→ Stored data entries
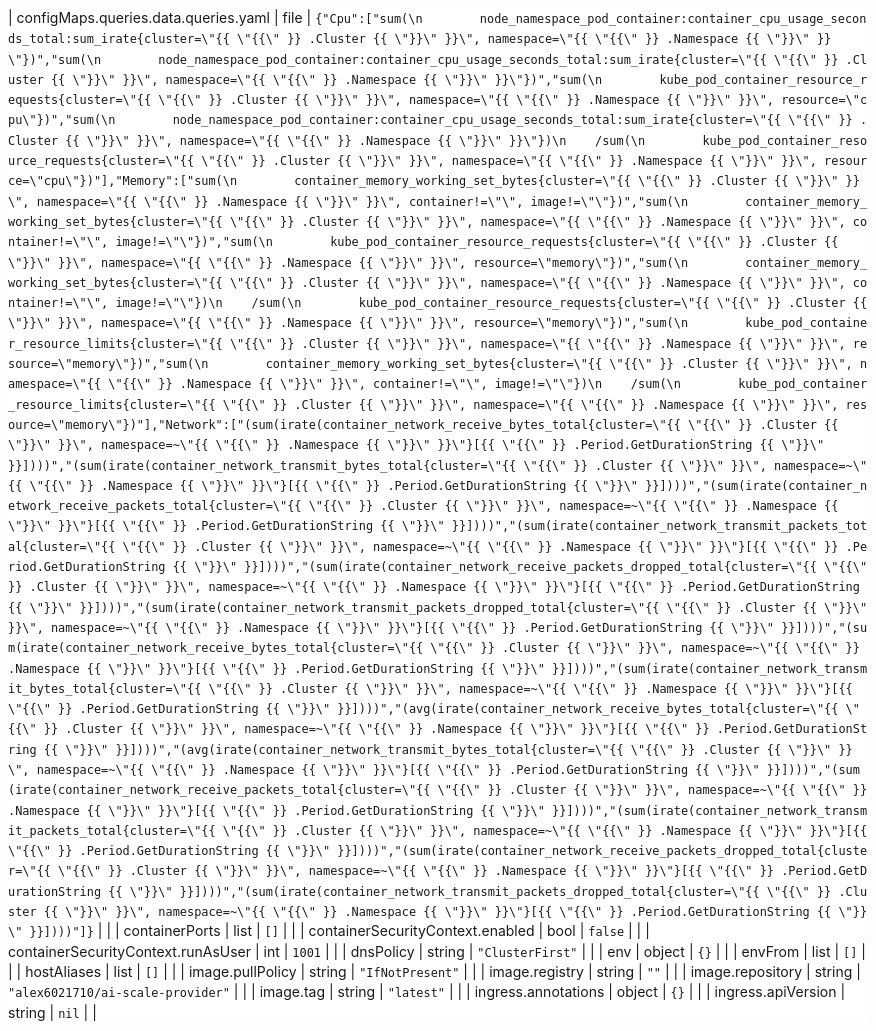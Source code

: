 | configMaps.queries.data.queries.yaml | file | `{"Cpu":["sum(\n        node_namespace_pod_container:container_cpu_usage_seconds_total:sum_irate{cluster=\"{{ \"{{\" }} .Cluster {{ \"}}\" }}\", namespace=\"{{ \"{{\" }} .Namespace {{ \"}}\" }}\"})","sum(\n        node_namespace_pod_container:container_cpu_usage_seconds_total:sum_irate{cluster=\"{{ \"{{\" }} .Cluster {{ \"}}\" }}\", namespace=\"{{ \"{{\" }} .Namespace {{ \"}}\" }}\"})","sum(\n        kube_pod_container_resource_requests{cluster=\"{{ \"{{\" }} .Cluster {{ \"}}\" }}\", namespace=\"{{ \"{{\" }} .Namespace {{ \"}}\" }}\", resource=\"cpu\"})","sum(\n        node_namespace_pod_container:container_cpu_usage_seconds_total:sum_irate{cluster=\"{{ \"{{\" }} .Cluster {{ \"}}\" }}\", namespace=\"{{ \"{{\" }} .Namespace {{ \"}}\" }}\"})\n    /sum(\n        kube_pod_container_resource_requests{cluster=\"{{ \"{{\" }} .Cluster {{ \"}}\" }}\", namespace=\"{{ \"{{\" }} .Namespace {{ \"}}\" }}\", resource=\"cpu\"})"],"Memory":["sum(\n        container_memory_working_set_bytes{cluster=\"{{ \"{{\" }} .Cluster {{ \"}}\" }}\", namespace=\"{{ \"{{\" }} .Namespace {{ \"}}\" }}\", container!=\"\", image!=\"\"})","sum(\n        container_memory_working_set_bytes{cluster=\"{{ \"{{\" }} .Cluster {{ \"}}\" }}\", namespace=\"{{ \"{{\" }} .Namespace {{ \"}}\" }}\", container!=\"\", image!=\"\"})","sum(\n        kube_pod_container_resource_requests{cluster=\"{{ \"{{\" }} .Cluster {{ \"}}\" }}\", namespace=\"{{ \"{{\" }} .Namespace {{ \"}}\" }}\", resource=\"memory\"})","sum(\n        container_memory_working_set_bytes{cluster=\"{{ \"{{\" }} .Cluster {{ \"}}\" }}\", namespace=\"{{ \"{{\" }} .Namespace {{ \"}}\" }}\", container!=\"\", image!=\"\"})\n    /sum(\n        kube_pod_container_resource_requests{cluster=\"{{ \"{{\" }} .Cluster {{ \"}}\" }}\", namespace=\"{{ \"{{\" }} .Namespace {{ \"}}\" }}\", resource=\"memory\"})","sum(\n        kube_pod_container_resource_limits{cluster=\"{{ \"{{\" }} .Cluster {{ \"}}\" }}\", namespace=\"{{ \"{{\" }} .Namespace {{ \"}}\" }}\", resource=\"memory\"})","sum(\n        container_memory_working_set_bytes{cluster=\"{{ \"{{\" }} .Cluster {{ \"}}\" }}\", namespace=\"{{ \"{{\" }} .Namespace {{ \"}}\" }}\", container!=\"\", image!=\"\"})\n    /sum(\n        kube_pod_container_resource_limits{cluster=\"{{ \"{{\" }} .Cluster {{ \"}}\" }}\", namespace=\"{{ \"{{\" }} .Namespace {{ \"}}\" }}\", resource=\"memory\"})"],"Network":["(sum(irate(container_network_receive_bytes_total{cluster=\"{{ \"{{\" }} .Cluster {{ \"}}\" }}\", namespace=~\"{{ \"{{\" }} .Namespace {{ \"}}\" }}\"}[{{ \"{{\" }} .Period.GetDurationString {{ \"}}\" }}])))","(sum(irate(container_network_transmit_bytes_total{cluster=\"{{ \"{{\" }} .Cluster {{ \"}}\" }}\", namespace=~\"{{ \"{{\" }} .Namespace {{ \"}}\" }}\"}[{{ \"{{\" }} .Period.GetDurationString {{ \"}}\" }}])))","(sum(irate(container_network_receive_packets_total{cluster=\"{{ \"{{\" }} .Cluster {{ \"}}\" }}\", namespace=~\"{{ \"{{\" }} .Namespace {{ \"}}\" }}\"}[{{ \"{{\" }} .Period.GetDurationString {{ \"}}\" }}])))","(sum(irate(container_network_transmit_packets_total{cluster=\"{{ \"{{\" }} .Cluster {{ \"}}\" }}\", namespace=~\"{{ \"{{\" }} .Namespace {{ \"}}\" }}\"}[{{ \"{{\" }} .Period.GetDurationString {{ \"}}\" }}])))","(sum(irate(container_network_receive_packets_dropped_total{cluster=\"{{ \"{{\" }} .Cluster {{ \"}}\" }}\", namespace=~\"{{ \"{{\" }} .Namespace {{ \"}}\" }}\"}[{{ \"{{\" }} .Period.GetDurationString {{ \"}}\" }}])))","(sum(irate(container_network_transmit_packets_dropped_total{cluster=\"{{ \"{{\" }} .Cluster {{ \"}}\" }}\", namespace=~\"{{ \"{{\" }} .Namespace {{ \"}}\" }}\"}[{{ \"{{\" }} .Period.GetDurationString {{ \"}}\" }}])))","(sum(irate(container_network_receive_bytes_total{cluster=\"{{ \"{{\" }} .Cluster {{ \"}}\" }}\", namespace=~\"{{ \"{{\" }} .Namespace {{ \"}}\" }}\"}[{{ \"{{\" }} .Period.GetDurationString {{ \"}}\" }}])))","(sum(irate(container_network_transmit_bytes_total{cluster=\"{{ \"{{\" }} .Cluster {{ \"}}\" }}\", namespace=~\"{{ \"{{\" }} .Namespace {{ \"}}\" }}\"}[{{ \"{{\" }} .Period.GetDurationString {{ \"}}\" }}])))","(avg(irate(container_network_receive_bytes_total{cluster=\"{{ \"{{\" }} .Cluster {{ \"}}\" }}\", namespace=~\"{{ \"{{\" }} .Namespace {{ \"}}\" }}\"}[{{ \"{{\" }} .Period.GetDurationString {{ \"}}\" }}])))","(avg(irate(container_network_transmit_bytes_total{cluster=\"{{ \"{{\" }} .Cluster {{ \"}}\" }}\", namespace=~\"{{ \"{{\" }} .Namespace {{ \"}}\" }}\"}[{{ \"{{\" }} .Period.GetDurationString {{ \"}}\" }}])))","(sum(irate(container_network_receive_packets_total{cluster=\"{{ \"{{\" }} .Cluster {{ \"}}\" }}\", namespace=~\"{{ \"{{\" }} .Namespace {{ \"}}\" }}\"}[{{ \"{{\" }} .Period.GetDurationString {{ \"}}\" }}])))","(sum(irate(container_network_transmit_packets_total{cluster=\"{{ \"{{\" }} .Cluster {{ \"}}\" }}\", namespace=~\"{{ \"{{\" }} .Namespace {{ \"}}\" }}\"}[{{ \"{{\" }} .Period.GetDurationString {{ \"}}\" }}])))","(sum(irate(container_network_receive_packets_dropped_total{cluster=\"{{ \"{{\" }} .Cluster {{ \"}}\" }}\", namespace=~\"{{ \"{{\" }} .Namespace {{ \"}}\" }}\"}[{{ \"{{\" }} .Period.GetDurationString {{ \"}}\" }}])))","(sum(irate(container_network_transmit_packets_dropped_total{cluster=\"{{ \"{{\" }} .Cluster {{ \"}}\" }}\", namespace=~\"{{ \"{{\" }} .Namespace {{ \"}}\" }}\"}[{{ \"{{\" }} .Period.GetDurationString {{ \"}}\" }}])))"]}` |  |
| containerPorts | list | `[]` |  |
| containerSecurityContext.enabled | bool | `false` |  |
| containerSecurityContext.runAsUser | int | `1001` |  |
| dnsPolicy | string | `"ClusterFirst"` |  |
| env | object | `{}` |  |
| envFrom | list | `[]` |  |
| hostAliases | list | `[]` |  |
| image.pullPolicy | string | `"IfNotPresent"` |  |
| image.registry | string | `""` |  |
| image.repository | string | `"alex6021710/ai-scale-provider"` |  |
| image.tag | string | `"latest"` |  |
| ingress.annotations | object | `{}` |  |
| ingress.apiVersion | string | `nil` |  |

→ Problem to solve
Restate the entries word for word, though any image they contain should not appear.

→ Exercise output
Source code

: | configMaps.queries.data.queries.yaml | file | `{"Cpu":["sum(\n        node_namespace_pod_container:container_cpu_usage_seconds_total:sum_irate{cluster=\"{{ \"{{\" }} .Cluster {{ \"}}\" }}\", namespace=\"{{ \"{{\" }} .Namespace {{ \"}}\" }}\"})","sum(\n        node_namespace_pod_container:container_cpu_usage_seconds_total:sum_irate{cluster=\"{{ \"{{\" }} .Cluster {{ \"}}\" }}\", namespace=\"{{ \"{{\" }} .Namespace {{ \"}}\" }}\"})","sum(\n        kube_pod_container_resource_requests{cluster=\"{{ \"{{\" }} .Cluster {{ \"}}\" }}\", namespace=\"{{ \"{{\" }} .Namespace {{ \"}}\" }}\", resource=\"cpu\"})","sum(\n        node_namespace_pod_container:container_cpu_usage_seconds_total:sum_irate{cluster=\"{{ \"{{\" }} .Cluster {{ \"}}\" }}\", namespace=\"{{ \"{{\" }} .Namespace {{ \"}}\" }}\"})\n    /sum(\n        kube_pod_container_resource_requests{cluster=\"{{ \"{{\" }} .Cluster {{ \"}}\" }}\", namespace=\"{{ \"{{\" }} .Namespace {{ \"}}\" }}\", resource=\"cpu\"})"],"Memory":["sum(\n        container_memory_working_set_bytes{cluster=\"{{ \"{{\" }} .Cluster {{ \"}}\" }}\", namespace=\"{{ \"{{\" }} .Namespace {{ \"}}\" }}\", container!=\"\", image!=\"\"})","sum(\n        container_memory_working_set_bytes{cluster=\"{{ \"{{\" }} .Cluster {{ \"}}\" }}\", namespace=\"{{ \"{{\" }} .Namespace {{ \"}}\" }}\", container!=\"\", image!=\"\"})","sum(\n        kube_pod_container_resource_requests{cluster=\"{{ \"{{\" }} .Cluster {{ \"}}\" }}\", namespace=\"{{ \"{{\" }} .Namespace {{ \"}}\" }}\", resource=\"memory\"})","sum(\n        container_memory_working_set_bytes{cluster=\"{{ \"{{\" }} .Cluster {{ \"}}\" }}\", namespace=\"{{ \"{{\" }} .Namespace {{ \"}}\" }}\", container!=\"\", image!=\"\"})\n    /sum(\n        kube_pod_container_resource_requests{cluster=\"{{ \"{{\" }} .Cluster {{ \"}}\" }}\", namespace=\"{{ \"{{\" }} .Namespace {{ \"}}\" }}\", resource=\"memory\"})","sum(\n        kube_pod_container_resource_limits{cluster=\"{{ \"{{\" }} .Cluster {{ \"}}\" }}\", namespace=\"{{ \"{{\" }} .Namespace {{ \"}}\" }}\", resource=\"memory\"})","sum(\n        container_memory_working_set_bytes{cluster=\"{{ \"{{\" }} .Cluster {{ \"}}\" }}\", namespace=\"{{ \"{{\" }} .Namespace {{ \"}}\" }}\", container!=\"\", image!=\"\"})\n    /sum(\n        kube_pod_container_resource_limits{cluster=\"{{ \"{{\" }} .Cluster {{ \"}}\" }}\", namespace=\"{{ \"{{\" }} .Namespace {{ \"}}\" }}\", resource=\"memory\"})"],"Network":["(sum(irate(container_network_receive_bytes_total{cluster=\"{{ \"{{\" }} .Cluster {{ \"}}\" }}\", namespace=~\"{{ \"{{\" }} .Namespace {{ \"}}\" }}\"}[{{ \"{{\" }} .Period.GetDurationString {{ \"}}\" }}])))","(sum(irate(container_network_transmit_bytes_total{cluster=\"{{ \"{{\" }} .Cluster {{ \"}}\" }}\", namespace=~\"{{ \"{{\" }} .Namespace {{ \"}}\" }}\"}[{{ \"{{\" }} .Period.GetDurationString {{ \"}}\" }}])))","(sum(irate(container_network_receive_packets_total{cluster=\"{{ \"{{\" }} .Cluster {{ \"}}\" }}\", namespace=~\"{{ \"{{\" }} .Namespace {{ \"}}\" }}\"}[{{ \"{{\" }} .Period.GetDurationString {{ \"}}\" }}])))","(sum(irate(container_network_transmit_packets_total{cluster=\"{{ \"{{\" }} .Cluster {{ \"}}\" }}\", namespace=~\"{{ \"{{\" }} .Namespace {{ \"}}\" }}\"}[{{ \"{{\" }} .Period.GetDurationString {{ \"}}\" }}])))","(sum(irate(container_network_receive_packets_dropped_total{cluster=\"{{ \"{{\" }} .Cluster {{ \"}}\" }}\", namespace=~\"{{ \"{{\" }} .Namespace {{ \"}}\" }}\"}[{{ \"{{\" }} .Period.GetDurationString {{ \"}}\" }}])))","(sum(irate(container_network_transmit_packets_dropped_total{cluster=\"{{ \"{{\" }} .Cluster {{ \"}}\" }}\", namespace=~\"{{ \"{{\" }} .Namespace {{ \"}}\" }}\"}[{{ \"{{\" }} .Period.GetDurationString {{ \"}}\" }}])))","(sum(irate(container_network_receive_bytes_total{cluster=\"{{ \"{{\" }} .Cluster {{ \"}}\" }}\", namespace=~\"{{ \"{{\" }} .Namespace {{ \"}}\" }}\"}[{{ \"{{\" }} .Period.GetDurationString {{ \"}}\" }}])))","(sum(irate(container_network_transmit_bytes_total{cluster=\"{{ \"{{\" }} .Cluster {{ \"}}\" }}\", namespace=~\"{{ \"{{\" }} .Namespace {{ \"}}\" }}\"}[{{ \"{{\" }} .Period.GetDurationString {{ \"}}\" }}])))","(avg(irate(container_network_receive_bytes_total{cluster=\"{{ \"{{\" }} .Cluster {{ \"}}\" }}\", namespace=~\"{{ \"{{\" }} .Namespace {{ \"}}\" }}\"}[{{ \"{{\" }} .Period.GetDurationString {{ \"}}\" }}])))","(avg(irate(container_network_transmit_bytes_total{cluster=\"{{ \"{{\" }} .Cluster {{ \"}}\" }}\", namespace=~\"{{ \"{{\" }} .Namespace {{ \"}}\" }}\"}[{{ \"{{\" }} .Period.GetDurationString {{ \"}}\" }}])))","(sum(irate(container_network_receive_packets_total{cluster=\"{{ \"{{\" }} .Cluster {{ \"}}\" }}\", namespace=~\"{{ \"{{\" }} .Namespace {{ \"}}\" }}\"}[{{ \"{{\" }} .Period.GetDurationString {{ \"}}\" }}])))","(sum(irate(container_network_transmit_packets_total{cluster=\"{{ \"{{\" }} .Cluster {{ \"}}\" }}\", namespace=~\"{{ \"{{\" }} .Namespace {{ \"}}\" }}\"}[{{ \"{{\" }} .Period.GetDurationString {{ \"}}\" }}])))","(sum(irate(container_network_receive_packets_dropped_total{cluster=\"{{ \"{{\" }} .Cluster {{ \"}}\" }}\", namespace=~\"{{ \"{{\" }} .Namespace {{ \"}}\" }}\"}[{{ \"{{\" }} .Period.GetDurationString {{ \"}}\" }}])))","(sum(irate(container_network_transmit_packets_dropped_total{cluster=\"{{ \"{{\" }} .Cluster {{ \"}}\" }}\", namespace=~\"{{ \"{{\" }} .Namespace {{ \"}}\" }}\"}[{{ \"{{\" }} .Period.GetDurationString {{ \"}}\" }}])))"]}` |  |
| containerPorts | list | `[]` |  |
| containerSecurityContext.enabled | bool | `false` |  |
| containerSecurityContext.runAsUser | int | `1001` |  |
| dnsPolicy | string | `"ClusterFirst"` |  |
| env | object | `{}` |  |
| envFrom | list | `[]` |  |
| hostAliases | list | `[]` |  |
| image.pullPolicy | string | `"IfNotPresent"` |  |
| image.registry | string | `""` |  |
| image.repository | string | `"alex6021710/ai-scale-provider"` |  |
| image.tag | string | `"latest"` |  |
| ingress.annotations | object | `{}` |  |
| ingress.apiVersion | string | `nil` |  |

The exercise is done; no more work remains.